* _Pictures paired with source code_
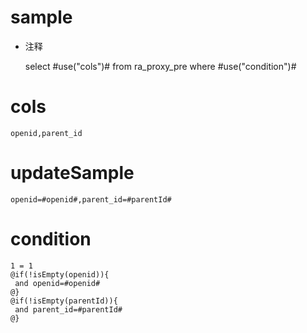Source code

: sample
===
* 注释

	select #use("cols")# from ra_proxy_pre  where  #use("condition")#

cols
===
	openid,parent_id

updateSample
===
	
	openid=#openid#,parent_id=#parentId#

condition
===

	1 = 1  
	@if(!isEmpty(openid)){
	 and openid=#openid#
	@}
	@if(!isEmpty(parentId)){
	 and parent_id=#parentId#
	@}
	
	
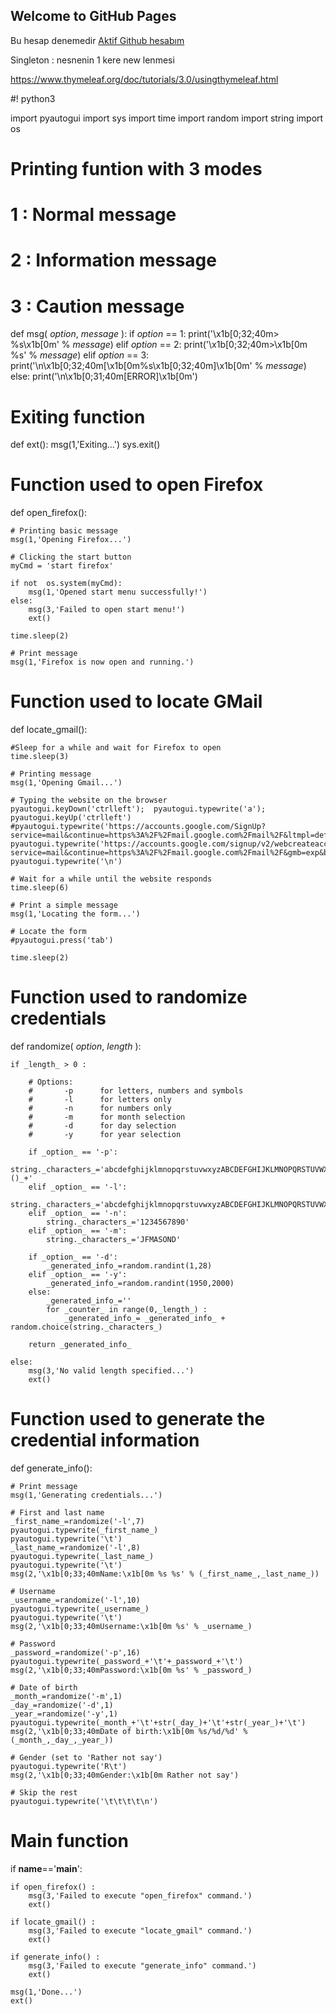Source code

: ## Welcome to GitHub Pages

Bu hesap denemedir [Aktif Github hesabım](https://github.com/sertacguler) 


Singleton : nesnenin 1 kere new lenmesi 

https://www.thymeleaf.org/doc/tutorials/3.0/usingthymeleaf.html


#! python3

import pyautogui
import sys
import time
import random
import string
import os

# Printing funtion with 3 modes
# 1 : Normal message
# 2 : Information message
# 3 : Caution message
def msg(
        _option_,
        _message_
        ):
    if _option_ == 1:
        print('\x1b[0;32;40m> %s\x1b[0m' % _message_)
    elif _option_ == 2:
        print('\x1b[0;32;40m>\x1b[0m %s' % _message_)
    elif _option_ == 3:
        print('\n\x1b[0;32;40m[\x1b[0m%s\x1b[0;32;40m]\x1b[0m' % _message_)
    else:
        print('\n\x1b[0;31;40m[ERROR]\x1b[0m')

# Exiting function
def ext():
    msg(1,'Exiting...')
    sys.exit()


# Function used to open Firefox
def open_firefox():

    # Printing basic message
    msg(1,'Opening Firefox...')

    # Clicking the start button
    myCmd = 'start firefox'

    if not  os.system(myCmd):
        msg(1,'Opened start menu successfully!')
    else:
        msg(3,'Failed to open start menu!')
        ext()

    time.sleep(2)

    # Print message
    msg(1,'Firefox is now open and running.')


# Function used to locate GMail
def locate_gmail():
    
    #Sleep for a while and wait for Firefox to open
    time.sleep(3)

    # Printing message
    msg(1,'Opening Gmail...')

    # Typing the website on the browser
    pyautogui.keyDown('ctrlleft');  pyautogui.typewrite('a'); pyautogui.keyUp('ctrlleft')
    #pyautogui.typewrite('https://accounts.google.com/SignUp?service=mail&continue=https%3A%2F%2Fmail.google.com%2Fmail%2F&ltmpl=default')
    pyautogui.typewrite('https://accounts.google.com/signup/v2/webcreateaccount?service=mail&continue=https%3A%2F%2Fmail.google.com%2Fmail%2F&gmb=exp&biz=true&flowName=GlifWebSignIn&flowEntry=SignUp')
    pyautogui.typewrite('\n')
    
    # Wait for a while until the website responds
    time.sleep(6)

    # Print a simple message
    msg(1,'Locating the form...')

    # Locate the form
    #pyautogui.press('tab')
 
    time.sleep(2)



# Function used to randomize credentials
def randomize(
                _option_,
                _length_
            ):

    if _length_ > 0 :

        # Options:
        #       -p      for letters, numbers and symbols
        #       -l      for letters only
        #       -n      for numbers only
        #       -m      for month selection
        #       -d      for day selection
        #       -y      for year selection

        if _option_ == '-p':
            string._characters_='abcdefghijklmnopqrstuvwxyzABCDEFGHIJKLMNOPQRSTUVWXYZ1234567890!@#$%^&*()_+'
        elif _option_ == '-l':
            string._characters_='abcdefghijklmnopqrstuvwxyzABCDEFGHIJKLMNOPQRSTUVWXYZ'
        elif _option_ == '-n':
            string._characters_='1234567890'
        elif _option_ == '-m':
            string._characters_='JFMASOND'

        if _option_ == '-d':
            _generated_info_=random.randint(1,28)
        elif _option_ == '-y':
            _generated_info_=random.randint(1950,2000)
        else:
            _generated_info_=''
            for _counter_ in range(0,_length_) :
                _generated_info_= _generated_info_ + random.choice(string._characters_)

        return _generated_info_

    else:
        msg(3,'No valid length specified...')
        ext()


# Function used to generate the credential information
def generate_info():

    # Print message
    msg(1,'Generating credentials...')

    # First and last name
    _first_name_=randomize('-l',7)
    pyautogui.typewrite(_first_name_)
    pyautogui.typewrite('\t')
    _last_name_=randomize('-l',8)
    pyautogui.typewrite(_last_name_)
    pyautogui.typewrite('\t')
    msg(2,'\x1b[0;33;40mName:\x1b[0m %s %s' % (_first_name_,_last_name_))

    # Username
    _username_=randomize('-l',10)
    pyautogui.typewrite(_username_)
    pyautogui.typewrite('\t')
    msg(2,'\x1b[0;33;40mUsername:\x1b[0m %s' % _username_)

    # Password
    _password_=randomize('-p',16)
    pyautogui.typewrite(_password_+'\t'+_password_+'\t')
    msg(2,'\x1b[0;33;40mPassword:\x1b[0m %s' % _password_)

    # Date of birth
    _month_=randomize('-m',1)
    _day_=randomize('-d',1)
    _year_=randomize('-y',1)
    pyautogui.typewrite(_month_+'\t'+str(_day_)+'\t'+str(_year_)+'\t')
    msg(2,'\x1b[0;33;40mDate of birth:\x1b[0m %s/%d/%d' % (_month_,_day_,_year_))

    # Gender (set to 'Rather not say')
    pyautogui.typewrite('R\t')
    msg(2,'\x1b[0;33;40mGender:\x1b[0m Rather not say')

    # Skip the rest
    pyautogui.typewrite('\t\t\t\t\n')

# Main function
if __name__=='__main__':

    if open_firefox() :
        msg(3,'Failed to execute "open_firefox" command.')
        ext()

    if locate_gmail() :
        msg(3,'Failed to execute "locate_gmail" command.')
        ext()

    if generate_info() :
        msg(3,'Failed to execute "generate_info" command.')
        ext()

    msg(1,'Done...')
    ext()
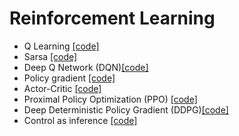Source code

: # Reinforcement Learning

- Q Learning [[code]](q-learning.py)
- Sarsa [[code]](sarsa.py)
- Deep Q Network (DQN)[[code]](dqn.py)
- Policy gradient [[code]](policy_gradient.py)
- Actor-Critic [[code]](actor_critic.py)
- Proximal Policy Optimization (PPO) [[code]](ppo.py)
- Deep Deterministic Policy Gradient (DDPG)[[code]](ddpg.py)
- Control as inference [[code]](cai.py)
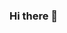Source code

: ### Hi there 👋


<!-- **JuliyaKorshunova/JuliyaKorshunova** is a ✨ _special_ ✨ repository because its `README.md` (this file) appears on your GitHub profile. -->

<!-- Here are some ideas to get you started: -->

<!-- - 🔭 I’m currently working on ...
- 🌱 I’m currently learning ...
- 👯 I’m looking to collaborate on ...
- 🤔 I’m looking for help with ...
- 💬 Ask me about ...
- 📫 How to reach me: ...
- 😄 Pronouns: ... -->
<!-- - ⚡ Fun fact: ...
- 🔭 В настоящее время я работаю над ...
- 🌱 В настоящее время я учусь ...
- 👯 Я хочу сотрудничать над ...
- 🤔 Я ищу помощи в ...
- 💬 Спросите меня о ...
- 📫 Как со мной связаться: ...
- 😄 Местоимения: ...
- ⚡ Забавный факт: ... -->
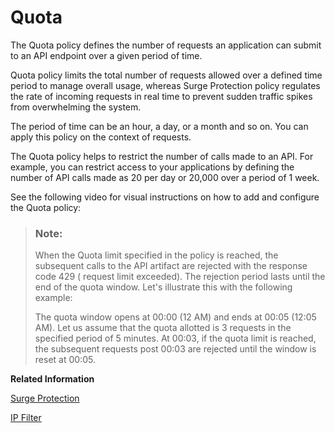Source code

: <!-- loio2aecf15b996f4e26ae395268d22f16df -->

# Quota

The Quota policy defines the number of requests an application can submit to an API endpoint over a given period of time.

Quota policy limits the total number of requests allowed over a defined time period to manage overall usage, whereas Surge Protection policy regulates the rate of incoming requests in real time to prevent sudden traffic spikes from overwhelming the system.

The period of time can be an hour, a day, or a month and so on. You can apply this policy on the context of requests.

The Quota policy helps to restrict the number of calls made to an API. For example, you can restrict access to your applications by defining the number of API calls made as 20 per day or 20,000 over a period of 1 week.

See the following video for visual instructions on how to add and configure the Quota policy:

> ### Note:  
> When the Quota limit specified in the policy is reached, the subsequent calls to the API artifact are rejected with the response code 429 \( request limit exceeded\). The rejection period lasts until the end of the quota window. Let's illustrate this with the following example:
> 
> The quota window opens at 00:00 \(12 AM\) and ends at 00:05 \(12:05 AM\). Let us assume that the quota allotted is 3 requests in the specified period of 5 minutes. At 00:03, if the quota limit is reached, the subsequent requests post 00:03 are rejected until the window is reset at 00:05.

**Related Information**  


[Surge Protection](surge-protection-3d14745.md "The surge protection policy is designed to protect against traffic surges by controlling the rate at which requests are processed by an API during runtime. This policy acts as a safeguard, reducing the likelihood of downtime and performance issues.")

[IP Filter](ip-filter-3a8b424.md "The IP filter policy allows or denies calls from specific IP addresses or address ranges.")

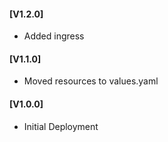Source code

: #### [V1.2.0]
* Added ingress

#### [V1.1.0]
* Moved resources to values.yaml

#### [V1.0.0]
* Initial Deployment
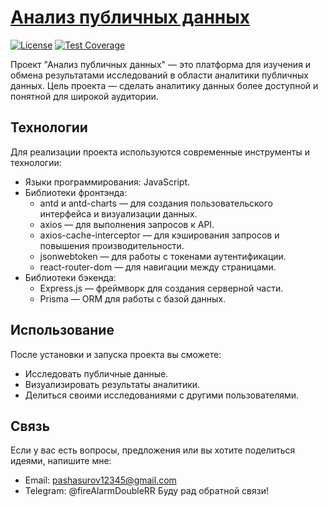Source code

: # [Анализ публичных данных](https://publicdata-frontend.vercel.app/)

[![License](https://img.shields.io/badge/license-MIT-blue.svg)](LICENSE)
[![Test Coverage](https://api.codeclimate.com/v1/badges/0728259cc167e179f4c3/maintainability)](https://codeclimate.com/github/Sweetreams/publicdataFrontend)

Проект "Анализ публичных данных" — это платформа для изучения и обмена результатами исследований в области аналитики публичных данных. Цель проекта — сделать аналитику данных более доступной и понятной для широкой аудитории.

## Технологии
Для реализации проекта используются современные инструменты и технологии:
* Языки программирования: JavaScript.
* Библиотеки фронтэнда:
  - antd и antd-charts — для создания пользовательского интерфейса и визуализации данных.
  - axios — для выполнения запросов к API.
  - axios-cache-interceptor — для кэширования запросов и повышения производительности.
  - jsonwebtoken — для работы с токенами аутентификации.
  - react-router-dom — для навигации между страницами.
* Библиотеки бэкенда:
  - Express.js — фреймворк для создания серверной части.
  - Prisma — ORM для работы с базой данных.

## Использование
После установки и запуска проекта вы сможете:
* Исследовать публичные данные.
* Визуализировать результаты аналитики.
* Делиться своими исследованиями с другими пользователями.

## Связь
Если у вас есть вопросы, предложения или вы хотите поделиться идеями, напишите мне:
* Email: pashasurov12345@gmail.com
* Telegram: @fireAlarmDoubleRR
Буду рад обратной связи!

* _Assignment_
Find every line in the records that has the word "rejected". Copy those lines.

* _Response_
> When the Quota limit specified in the policy is reached, the subsequent calls to the API artifact are rejected with the response code 429 \( request limit exceeded\). The rejection period lasts until the end of the quota window. Let's illustrate this with the following example:
> The quota window opens at 00:00 \(12 AM\) and ends at 00:05 \(12:05 AM\). Let us assume that the quota allotted is 3 requests in the specified period of 5 minutes. At 00:03, if the quota limit is reached, the subsequent requests post 00:03 are rejected until the window is reset at 00:05.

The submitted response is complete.